PCA was utilized to observe the annual change of natural pressure sources on surface water quality and later principal component regression (PCR) was utilized to establish a link between the presence of the twelve most dominant migratory bird species and water quality metrics.

Water quality metrics

The Romanian national guidelines are described by the Romanian Ministry of Research and Innovation in Order 161/2006 (Ord. 161/2006 2006), and these were used as a basis for further evaluation. In order to give a comprehensive picture of water quality by a single value, a variety of indices have been devised.
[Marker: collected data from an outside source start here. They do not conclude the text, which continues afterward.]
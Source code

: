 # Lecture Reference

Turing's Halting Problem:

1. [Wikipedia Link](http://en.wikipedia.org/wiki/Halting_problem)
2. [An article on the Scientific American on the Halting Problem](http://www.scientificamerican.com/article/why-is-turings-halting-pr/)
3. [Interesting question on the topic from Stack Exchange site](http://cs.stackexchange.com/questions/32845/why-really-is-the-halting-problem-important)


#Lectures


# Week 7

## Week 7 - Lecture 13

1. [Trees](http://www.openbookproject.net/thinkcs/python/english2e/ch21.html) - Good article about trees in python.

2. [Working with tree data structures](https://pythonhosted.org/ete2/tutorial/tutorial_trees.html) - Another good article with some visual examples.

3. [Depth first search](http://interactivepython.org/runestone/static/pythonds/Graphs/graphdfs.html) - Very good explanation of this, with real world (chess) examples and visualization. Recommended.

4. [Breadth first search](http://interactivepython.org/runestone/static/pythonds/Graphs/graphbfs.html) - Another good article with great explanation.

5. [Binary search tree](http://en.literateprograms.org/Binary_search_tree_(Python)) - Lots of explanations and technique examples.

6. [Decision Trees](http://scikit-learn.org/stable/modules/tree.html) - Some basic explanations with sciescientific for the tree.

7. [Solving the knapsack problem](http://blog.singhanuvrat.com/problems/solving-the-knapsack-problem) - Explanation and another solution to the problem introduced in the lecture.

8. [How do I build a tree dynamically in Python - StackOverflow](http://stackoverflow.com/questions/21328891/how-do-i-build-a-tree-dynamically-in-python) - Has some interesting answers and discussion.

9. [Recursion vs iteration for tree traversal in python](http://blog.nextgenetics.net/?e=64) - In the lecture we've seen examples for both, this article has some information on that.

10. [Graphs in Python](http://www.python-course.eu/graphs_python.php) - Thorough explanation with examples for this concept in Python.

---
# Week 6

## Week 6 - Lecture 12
Among these, the CCME-WQI was selected for official use by the national authorities. The CCME-WQI with time series analysis was used to explore changes in water quality of the Dumbrăvița Reservoir and the Homoród stream.

The CCME-WQI tests the concentration of individual variables against the guideline values according to three different metrics, as shown in the Eq. 1.

$$\mathrm{CCME}-\mathrm{WQI}=100-\left(\frac{\sqrt{{F}_{1}^{2}+{F}_{2}^{2}+{F}_{3}^{2}}}{1.732}\right)$$
(1)

F1 is the ratio of variables that do not comply with the national guideline (“failed variables”) at least once relative to the total number of measured variables. F2 is the percentage of individual tests that do not comply with the guideline (“failed tests”) relative to the total number of tests. Finally, F3 considers the degree to of the failed test values differs from the guidelines. The value of the CCME-WQI index gives a numerical value to the state of water quality between 0 and 100 and is typically ranked into five categories: excellent: 95–100; good: 80–94; fair: 65–79; marginal: 45–64; poor: 0–44.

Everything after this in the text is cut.